Desde hace algunos meses, estoy manejando algunas ideas insistentes sobre el concepto de tradición, que necesito empezar a dejar anotadas. Y, como siempre, el trabajo ante esa situación es darle forma a todas esas sensaciones.

    En líneas generales, siempre le escapé a la tradición como a alguna especie de peste. Y es que siempre tuve, incluso en la más plena ignorancia sobre el asunto, un espíritu incuestionablemente moderno. Desde chiquito renegué de la religión y el comportamiento acrítico, y nada me parecía más espectacular que las vanguardias. Con el paso de los años me fui encontrando con conceptos mucho más sofisticados, como la idea del dogma, o la idea misma de la ciencia en términos técnicos. Allí, me sentí como en casa. Pero frente a innumerables eventos y fenómenos contemporáneos o tal vez recientes de orden político y social, me veo en la necesidad de repensar mi posición al respecto de la tradición.

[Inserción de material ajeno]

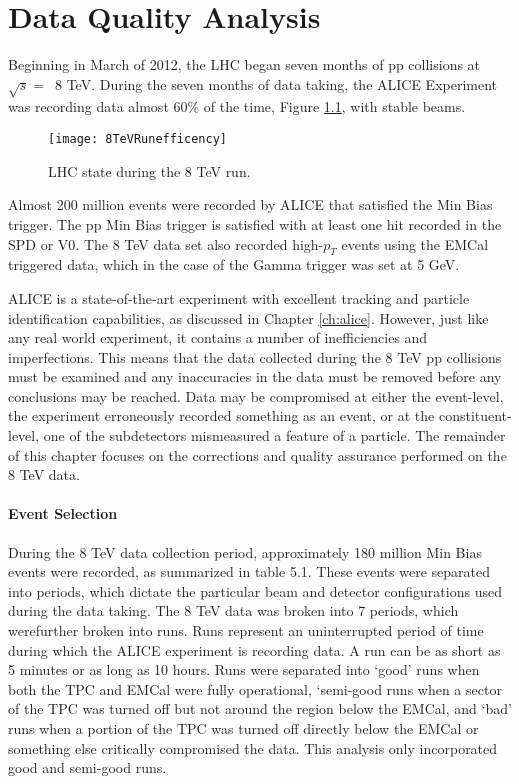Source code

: \chapter{Data Quality Analysis} \label{ch:data}

Beginning in March of 2012, the LHC began seven months of pp collisions at $\sqrt{s} = \,$ 8 TeV. During the seven months of data taking, the ALICE Experiment was recording data almost 60\% of the time, Figure \ref{fig:RunEffer}, with stable beams.

\begin{figure}[h]
\texttt{[image: 8TeVRunefficency]}
\centering
\caption{LHC state during the 8 TeV run. }
\label{fig:RunEffer}
\end{figure}


Almost 200 million events were recorded by ALICE that satisfied the Min Bias trigger.  The pp Min Bias trigger is satisfied with at least one hit recorded in the SPD or V0.  The 8 TeV data set also recorded high-$p_{T}$ events using the EMCal triggered data, which in the case of the Gamma trigger was set at 5 GeV.  


ALICE is a state-of-the-art experiment with excellent tracking and particle identification capabilities, as discussed in Chapter \ref{ch:alice}.  However, just like any real world experiment, it contains a number of inefficiencies and imperfections.  This means that the data collected during the 8 TeV pp collisions must be examined and any inaccuracies in the data must be removed before any conclusions may be reached.  Data may be compromised at either the event-level, the experiment erroneously recorded something as an event, or at the constituent-level, one of the subdetectors mismeasured a feature of a particle.  The remainder of this chapter focuses on the corrections and quality assurance performed on the 8 TeV data.






\subsubsection{Event Selection}

During the 8 TeV data collection period, approximately 180 million Min Bias events were recorded, as summarized in table 5.1.  These events were separated into periods, which dictate the particular beam and detector configurations used during the data taking.  The 8 TeV data was broken into 7 periods, which werefurther broken into runs.  Runs represent an uninterrupted period of time during which the ALICE experiment is recording data. A run can be as short as 5 minutes or as long as 10 hours.  Runs were separated into `good' runs when both the TPC and EMCal were fully operational, `semi-good runs when a sector of the TPC was turned off but not around the region below the EMCal, and `bad' runs when a portion of the TPC was turned off directly below the EMCal or something else critically compromised the data.  This analysis only incorporated good and semi-good runs.

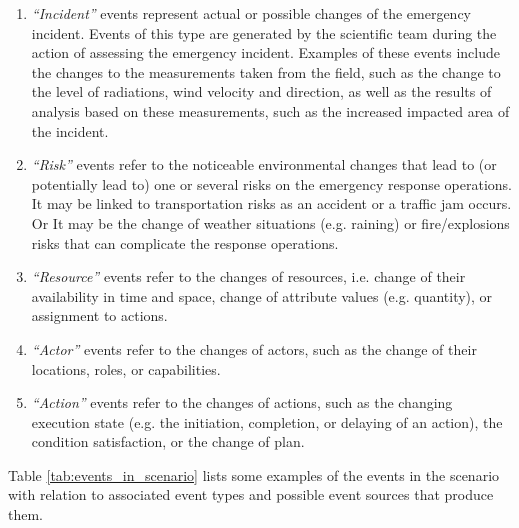 \begin{enumerate}
 	\item \emph{``Incident''} events represent actual or possible changes of the emergency incident. Events of this type are generated by the scientific team during the action of assessing the emergency incident. Examples of these events include the changes to the measurements taken from the field, such as the change to the level of radiations, wind velocity and direction, as well as the results of analysis based on these measurements, such as the increased impacted area of the incident. 
 	\item \emph{``Risk''} events refer to the noticeable environmental changes that lead to (or potentially lead to) one or several risks on the emergency response operations. It may be linked to transportation risks as an accident or a traffic jam occurs. Or It may be the change of weather situations (e.g. raining) or fire/explosions risks that can complicate the response operations. 
 	\item \emph{``Resource''} events refer to the changes of resources, i.e. change of their availability in time and space, change of attribute values (e.g. quantity), or assignment to actions.
 	\item \emph{``Actor''} events refer to the changes of actors, such as the change of their locations, roles, or capabilities.
 	\item \emph{``Action''} events refer to the changes of actions, such as the changing execution state (e.g. the initiation, completion, or delaying of an action), the condition satisfaction, or the change of plan. 
 \end{enumerate} 

Table \ref{tab:events_in_scenario} lists some examples of the events in the scenario with relation to associated event types and possible event sources that produce them.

    Lo primero que me interesa marcar es la relación entre tradición y modernidad. Como en muchas otras oportunidades, hago mías palabras de Foucault, trayendo este pequeño extracto de Wikipedia:

(…)

    In the view of Michel Foucault (1975) (classified as a proponent of postmodernism though he himself rejected the “postmodernism” label, considering his work as a “a critical history of modernity”—see, e.g., Call 2002, 65), “modernity” as a historical category is marked by developments such as a questioning or rejection of tradition; the prioritization of individualism, freedom and formal equality; faith in inevitable social, scientific and technological progress, rationalization and professionalization, a movement from feudalism (or agrarianism) toward capitalism and the market economy, industrialization, urbanization and secularization, the development of the nation-state, representative democracy, public education (etc) (Foucault 1977, 170–77).

(…)

    Allí, como primer ítem, se menciona a la modernidad como un momento histórico de cuestionamiento y rechazo hacia la tradición. En parte por el ímpetu del constante cambio, de la mano del progreso científico y tecnológico, y en parte por el diagnóstico de que la religión era responsable de una importante porción de los problemas sociales, la tradición era de repente vista como una expresión de cosmovisiones primitivas, cuando no directamente de dogmas, los cuales debían ser superados en el imparable camino del progreso. La religión era una cosa irracional, incompatible con el nuevo mundo de los hombres, y un lastre de la historia que irremediablemente iba a ser eliminado con el curso de los años. Y la tradición, en buena medida, se veía cuestionada como uno más de esos pensamientos obsoletos, por irracionales, y por ignorantes de las nuevas verdades. Para la parte más cientificista de la modernidad, entonces, la tradición tenía pocas diferencias con la religión, más allá de ser conceptos sensiblemente diferentes.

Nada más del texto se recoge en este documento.